¿Cuál es la parte más pequeña que forma la materia, sea esta sólida, líquida o gaseosa? Es una pregunta tan antigua como el hombre. Culturas milenarias hablaban de pequeñas partículas: átomos. El elemento más pequeño que conformaba la materia. Hasta finales del siglo XIX, el átomo era sólo una teoría.
Los científicos empezaron una intensa cacería para demostrar con experimentos su existencia y características. Pronto se obtuvo una descripción muy interesante. Primero se encontró que existían diferentes átomos: de hidrógeno, oxígeno, calcio, potasio, cobre, aluminio, cromo, uranio, oro, etc.
Hoy están clasificados 109 elementos o tipos de átomos diferentes: unos son metales, otros halógenos, otros son gases. Los átomos son tan pequeños que una fila de diez mil millones de ellos mide un milímetro. Los estudiosos que los han visto con modernos equipos, dicen que parecen pequeños copos de algodón cargados eléctricamente.
Todos tienen la misma estructura: un núcleo que contiene por lo menos una partícula eléctricamente neutra, neutrones, y otra carga positiva, protones. En torno al núcleo, y en diferentes órbitas o niveles de energía, giran los electrones, que son partículas de carga negativa.
Entre estas cargas eléctricas se producen una serie de fuerzas de atracción y repulsión. Incluso se dan intercambios de electrones entre átomos y choques entre ellos. Los antiguos griegos sabían que al frotar trozos de ámbar, éstos producían fuerzas de atracción y repulsión.
En 1785, el investigador francés Charles–Augustin Coulomb hizo girar un embobinado de alambre de cobre, dentro del campo magnético de un imán. Descubrió que se creaba una corriente de electrones de átomo a átomo. Encontró también que ésta podía ser conducida por un cable.
Su experimento dio paso al conocimiento de la corriente eléctrica y la forma de generarla. Casi un siglo después, en 1847, Thomas A. Edison creó la bombilla eléctrica. Tuvo que superar mil fracasos. “Cada fracaso es una posibilidad menos de errar”, decía.
Con estos descubrimientos se empezaron a desarrollar grandes generadores de energía eléctrica. En las principales ciudades se tendieron líneas de conducción. Aparecieron los motores eléctricos para máquinas y vehículos. El mundo se llenó poco a poco de aparatos eléctricos de uso doméstico: planchas, licuadoras, lavadoras, hornos, lámparas.
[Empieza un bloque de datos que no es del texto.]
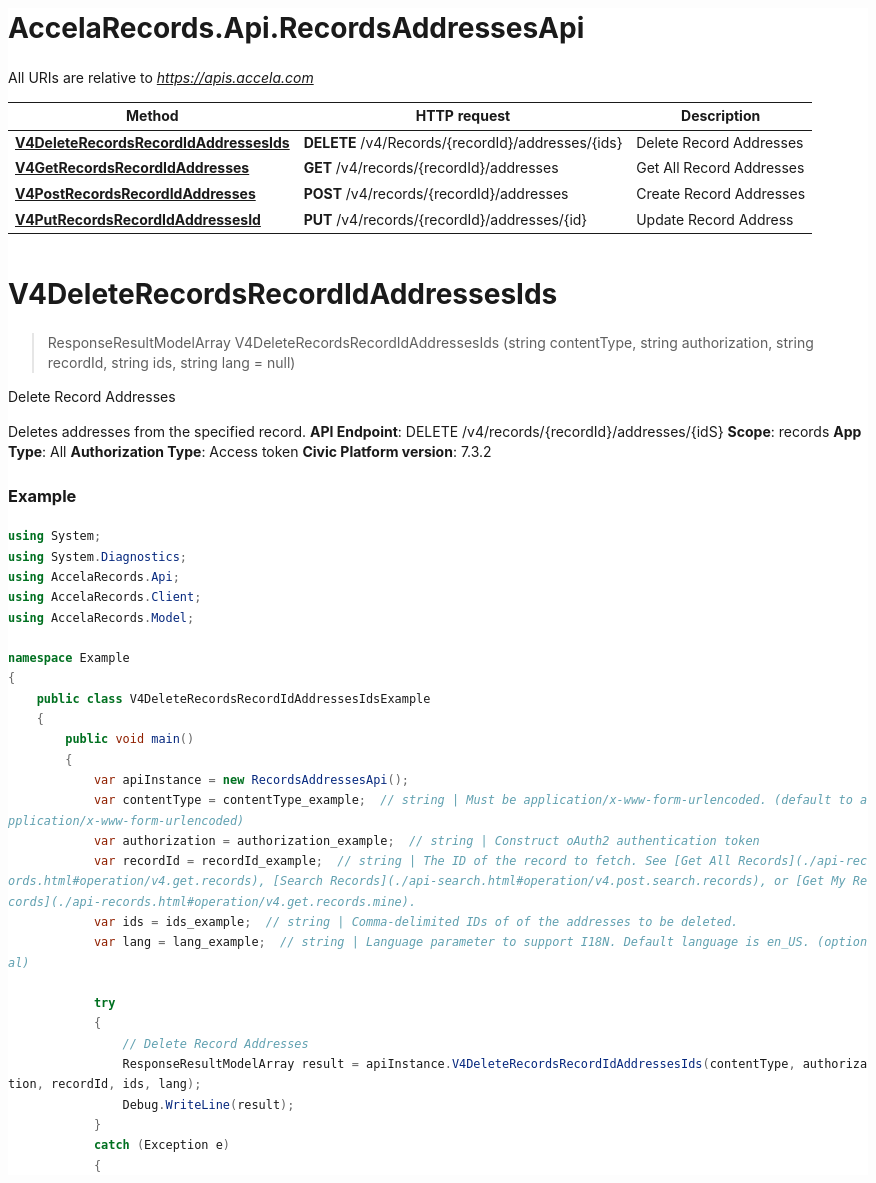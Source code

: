 # AccelaRecords.Api.RecordsAddressesApi

All URIs are relative to *https://apis.accela.com*

Method | HTTP request | Description
------------- | ------------- | -------------
[**V4DeleteRecordsRecordIdAddressesIds**](RecordsAddressesApi.md#v4deleterecordsrecordidaddressesids) | **DELETE** /v4/Records/{recordId}/addresses/{ids} | Delete Record Addresses
[**V4GetRecordsRecordIdAddresses**](RecordsAddressesApi.md#v4getrecordsrecordidaddresses) | **GET** /v4/records/{recordId}/addresses | Get All Record Addresses
[**V4PostRecordsRecordIdAddresses**](RecordsAddressesApi.md#v4postrecordsrecordidaddresses) | **POST** /v4/records/{recordId}/addresses | Create Record Addresses
[**V4PutRecordsRecordIdAddressesId**](RecordsAddressesApi.md#v4putrecordsrecordidaddressesid) | **PUT** /v4/records/{recordId}/addresses/{id} | Update Record Address


<a name="v4deleterecordsrecordidaddressesids"></a>
# **V4DeleteRecordsRecordIdAddressesIds**
> ResponseResultModelArray V4DeleteRecordsRecordIdAddressesIds (string contentType, string authorization, string recordId, string ids, string lang = null)

Delete Record Addresses

Deletes addresses from the specified record. **API Endpoint**:  DELETE /v4/records/{recordId}/addresses/{idS}  **Scope**:  records  **App Type**:  All  **Authorization Type**:  Access token  **Civic Platform version**: 7.3.2 

### Example
```csharp
using System;
using System.Diagnostics;
using AccelaRecords.Api;
using AccelaRecords.Client;
using AccelaRecords.Model;

namespace Example
{
    public class V4DeleteRecordsRecordIdAddressesIdsExample
    {
        public void main()
        {
            var apiInstance = new RecordsAddressesApi();
            var contentType = contentType_example;  // string | Must be application/x-www-form-urlencoded. (default to application/x-www-form-urlencoded)
            var authorization = authorization_example;  // string | Construct oAuth2 authentication token
            var recordId = recordId_example;  // string | The ID of the record to fetch. See [Get All Records](./api-records.html#operation/v4.get.records), [Search Records](./api-search.html#operation/v4.post.search.records), or [Get My Records](./api-records.html#operation/v4.get.records.mine).
            var ids = ids_example;  // string | Comma-delimited IDs of of the addresses to be deleted.
            var lang = lang_example;  // string | Language parameter to support I18N. Default language is en_US. (optional) 

            try
            {
                // Delete Record Addresses
                ResponseResultModelArray result = apiInstance.V4DeleteRecordsRecordIdAddressesIds(contentType, authorization, recordId, ids, lang);
                Debug.WriteLine(result);
            }
            catch (Exception e)
            {
```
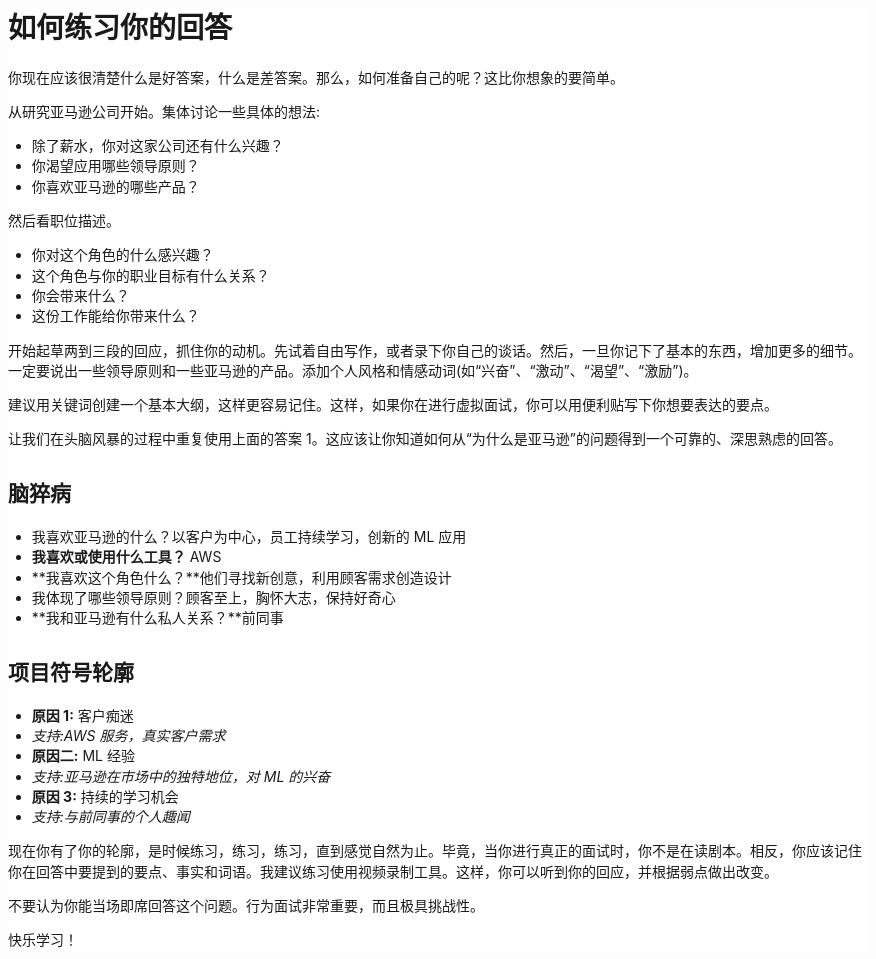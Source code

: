 # 如何练习你的回答

你现在应该很清楚什么是好答案，什么是差答案。那么，如何准备自己的呢？这比你想象的要简单。

从研究亚马逊公司开始。集体讨论一些具体的想法:

*   除了薪水，你对这家公司还有什么兴趣？
*   你渴望应用哪些领导原则？
*   你喜欢亚马逊的哪些产品？

然后看职位描述。

*   你对这个角色的什么感兴趣？
*   这个角色与你的职业目标有什么关系？
*   你会带来什么？
*   这份工作能给你带来什么？

开始起草两到三段的回应，抓住你的动机。先试着自由写作，或者录下你自己的谈话。然后，一旦你记下了基本的东西，增加更多的细节。一定要说出一些领导原则和一些亚马逊的产品。添加个人风格和情感动词(如“兴奋”、“激动”、“渴望”、“激励”)。

建议用关键词创建一个基本大纲，这样更容易记住。这样，如果你在进行虚拟面试，你可以用便利贴写下你想要表达的要点。

让我们在头脑风暴的过程中重复使用上面的答案 1。这应该让你知道如何从“为什么是亚马逊”的问题得到一个可靠的、深思熟虑的回答。

## 脑猝病

*   我喜欢亚马逊的什么？以客户为中心，员工持续学习，创新的 ML 应用
*   **我喜欢或使用什么工具？** AWS
*   **我喜欢这个角色什么？**他们寻找新创意，利用顾客需求创造设计
*   我体现了哪些领导原则？顾客至上，胸怀大志，保持好奇心
*   **我和亚马逊有什么私人关系？**前同事

## 项目符号轮廓

*   **原因 1:** 客户痴迷
*   *支持:AWS 服务，真实客户需求*
*   **原因二:** ML 经验
*   *支持:亚马逊在市场中的独特地位，对 ML 的兴奋*
*   **原因 3:** 持续的学习机会
*   *支持:与前同事的个人趣闻*

现在你有了你的轮廓，是时候练习，练习，练习，直到感觉自然为止。毕竟，当你进行真正的面试时，你不是在读剧本。相反，你应该记住你在回答中要提到的要点、事实和词语。我建议练习使用视频录制工具。这样，你可以听到你的回应，并根据弱点做出改变。

不要认为你能当场即席回答这个问题。行为面试非常重要，而且极具挑战性。

快乐学习！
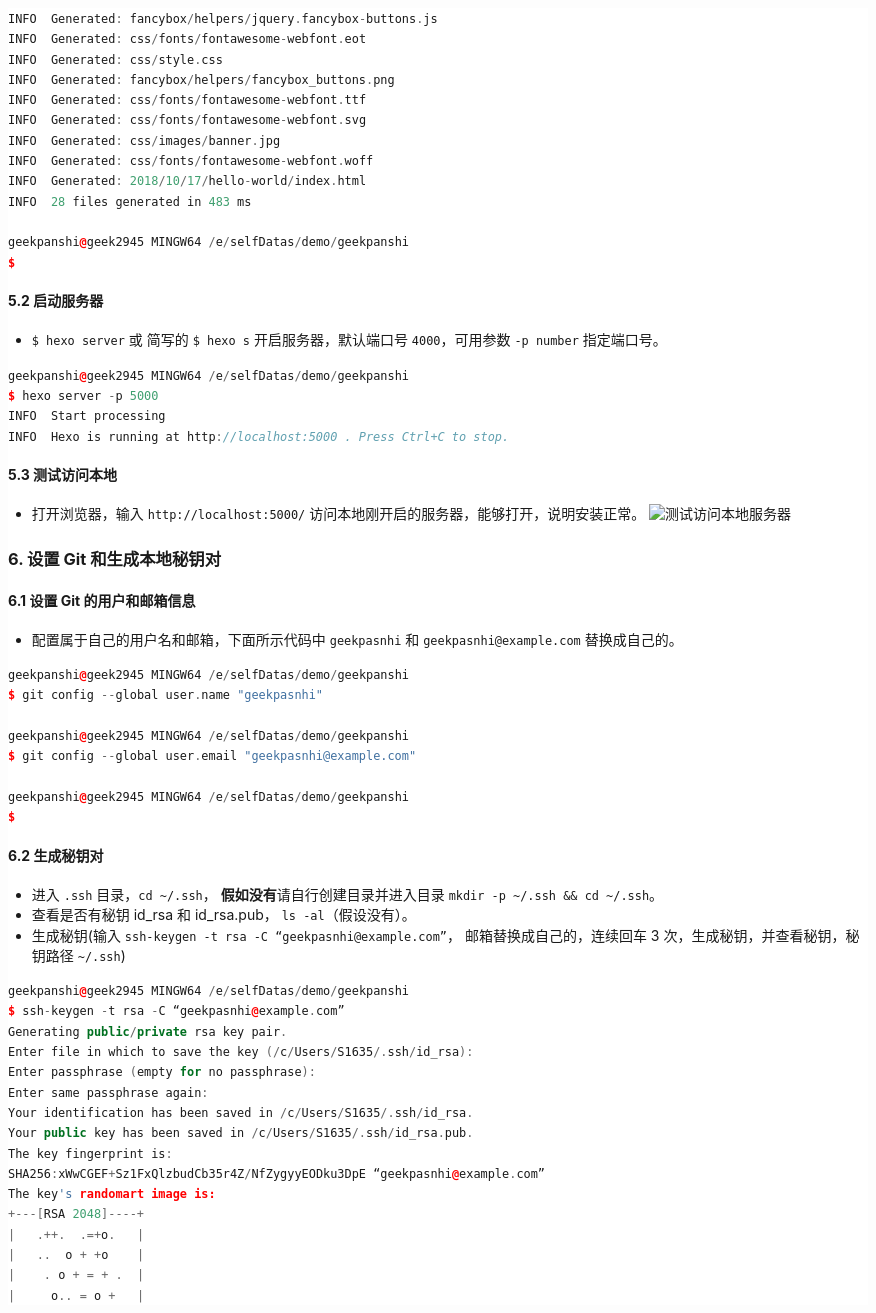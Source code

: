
 ```C++
INFO  Generated: fancybox/helpers/jquery.fancybox-buttons.js
INFO  Generated: css/fonts/fontawesome-webfont.eot
INFO  Generated: css/style.css
INFO  Generated: fancybox/helpers/fancybox_buttons.png
INFO  Generated: css/fonts/fontawesome-webfont.ttf
INFO  Generated: css/fonts/fontawesome-webfont.svg
INFO  Generated: css/images/banner.jpg
INFO  Generated: css/fonts/fontawesome-webfont.woff
INFO  Generated: 2018/10/17/hello-world/index.html
INFO  28 files generated in 483 ms

geekpanshi@geek2945 MINGW64 /e/selfDatas/demo/geekpanshi
$
```
#### 5.2 启动服务器
* `$ hexo server` 或 简写的 `$ hexo s` 开启服务器，默认端口号 `4000`，可用参数 `-p number` 指定端口号。
```C++
geekpanshi@geek2945 MINGW64 /e/selfDatas/demo/geekpanshi
$ hexo server -p 5000
INFO  Start processing
INFO  Hexo is running at http://localhost:5000 . Press Ctrl+C to stop.
```
#### 5.3 测试访问本地
* 打开浏览器，输入 `http://localhost:5000/` 访问本地刚开启的服务器，能够打开，说明安装正常。
![测试访问本地服务器](https://i.imgur.com/BfTysU4.png "测试访问本地服务器")


### 6. 设置 Git 和生成本地秘钥对
#### 6.1 设置 Git 的用户和邮箱信息
* 配置属于自己的用户名和邮箱，下面所示代码中 `geekpasnhi` 和 `geekpasnhi@example.com` 替换成自己的。
```C++
geekpanshi@geek2945 MINGW64 /e/selfDatas/demo/geekpanshi
$ git config --global user.name "geekpasnhi"

geekpanshi@geek2945 MINGW64 /e/selfDatas/demo/geekpanshi
$ git config --global user.email "geekpasnhi@example.com"

geekpanshi@geek2945 MINGW64 /e/selfDatas/demo/geekpanshi
$
```
#### 6.2 生成秘钥对
* 进入 `.ssh` 目录，`cd ~/.ssh`， **假如没有**请自行创建目录并进入目录 `mkdir -p ~/.ssh && cd ~/.ssh`。
* 查看是否有秘钥 id_rsa 和 id_rsa.pub， `ls -al`（假设没有）。
* 生成秘钥(输入 `ssh-keygen -t rsa -C “geekpasnhi@example.com”`， 邮箱替换成自己的，连续回车 3 次，生成秘钥，并查看秘钥，秘钥路径 `~/.ssh`)
```C++
geekpanshi@geek2945 MINGW64 /e/selfDatas/demo/geekpanshi
$ ssh-keygen -t rsa -C “geekpasnhi@example.com”
Generating public/private rsa key pair.
Enter file in which to save the key (/c/Users/S1635/.ssh/id_rsa):
Enter passphrase (empty for no passphrase):
Enter same passphrase again:
Your identification has been saved in /c/Users/S1635/.ssh/id_rsa.
Your public key has been saved in /c/Users/S1635/.ssh/id_rsa.pub.
The key fingerprint is:
SHA256:xWwCGEF+Sz1FxQlzbudCb35r4Z/NfZygyyEODku3DpE “geekpasnhi@example.com”
The key's randomart image is:
+---[RSA 2048]----+
|   .++.  .=+o.   |
|   ..  o + +o    |
|    . o + = + .  |
|     o.. = o +   |
```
Hoy existen muchas formas de energía para mover los genera-dores de electricidad. Hay hidroeléctricas, termoeléctricas, de energía eólica —la del viento—, solar, nuclear o atómica.
Medellín conoció la luz eléctrica en junio de 1898. Las campanas de todos los templos se echaron a vuelo para celebrar. Desde ese día el loco Marañas, un simpático personaje de la ciudad, que con su sombrero de hongo andaba por las calles persiguiendo a las mulas pendiente de que dejaran suelta una herradura, al ver aparecer la Luna por el cerro Pan de Azúcar, le gritó: “¡Tonta!. De hoy en adelante te vas a tener que ir a alumbrar a los pueblos”.
El servicio de luz para las casas empezaba a las seis de la tarde. Durante el día era para la industria. No había contadores y se cobraba según el número de bombillas. Estas tenían limitado-res que hacían titilar la luz cuando se prendía una bombilla de más. Bogotá se iluminó desde 1900.
En Colombia, la mayoría de la energía eléctrica viene de hidroeléctricas. Las represas dejan escapar con gran potencia el agua, de manera controlada, a través de compuertas, y la obligan a pasar por las turbinas que mueven los generadores conectados a toda la red de cables distribuidores. Así llega a ciudades, pueblos y veredas.